(Data to process Opens)

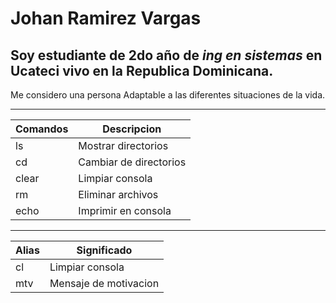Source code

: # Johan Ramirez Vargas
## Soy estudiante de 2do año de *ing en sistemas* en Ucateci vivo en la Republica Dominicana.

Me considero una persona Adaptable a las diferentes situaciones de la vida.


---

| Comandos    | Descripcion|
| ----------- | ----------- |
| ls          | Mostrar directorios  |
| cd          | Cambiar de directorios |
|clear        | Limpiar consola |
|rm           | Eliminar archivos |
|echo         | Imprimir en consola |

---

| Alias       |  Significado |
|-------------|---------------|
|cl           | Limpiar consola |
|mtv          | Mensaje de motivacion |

(Data to process Closes)
(Data to process Opens)

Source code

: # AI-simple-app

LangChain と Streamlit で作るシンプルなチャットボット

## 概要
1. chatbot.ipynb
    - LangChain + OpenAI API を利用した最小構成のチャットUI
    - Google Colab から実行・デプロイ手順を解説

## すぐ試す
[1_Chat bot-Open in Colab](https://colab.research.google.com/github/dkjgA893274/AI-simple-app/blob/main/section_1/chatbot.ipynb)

(Data to process Closes)
(Data to process Opens)

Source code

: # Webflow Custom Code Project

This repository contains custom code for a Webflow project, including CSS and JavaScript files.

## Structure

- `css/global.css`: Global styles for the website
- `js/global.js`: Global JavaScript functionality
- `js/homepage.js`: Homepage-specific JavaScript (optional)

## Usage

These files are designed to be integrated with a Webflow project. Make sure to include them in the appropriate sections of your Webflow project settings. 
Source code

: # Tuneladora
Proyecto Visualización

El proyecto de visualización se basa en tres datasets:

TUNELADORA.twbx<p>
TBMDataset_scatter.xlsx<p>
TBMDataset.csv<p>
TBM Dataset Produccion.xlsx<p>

(Data to process Closes)

_Task statement_
What do the lines above say from the one containing "Eliminar archivos |" down to the one containing "de motivacion |"? Return them exactly, both end lines included, and only them.

_Exercise solution_
|rm           | Eliminar archivos |
|echo         | Imprimir en consola |

---

| Alias       |  Significado |
|-------------|---------------|
|cl           | Limpiar consola |
|mtv          | Mensaje de motivacion |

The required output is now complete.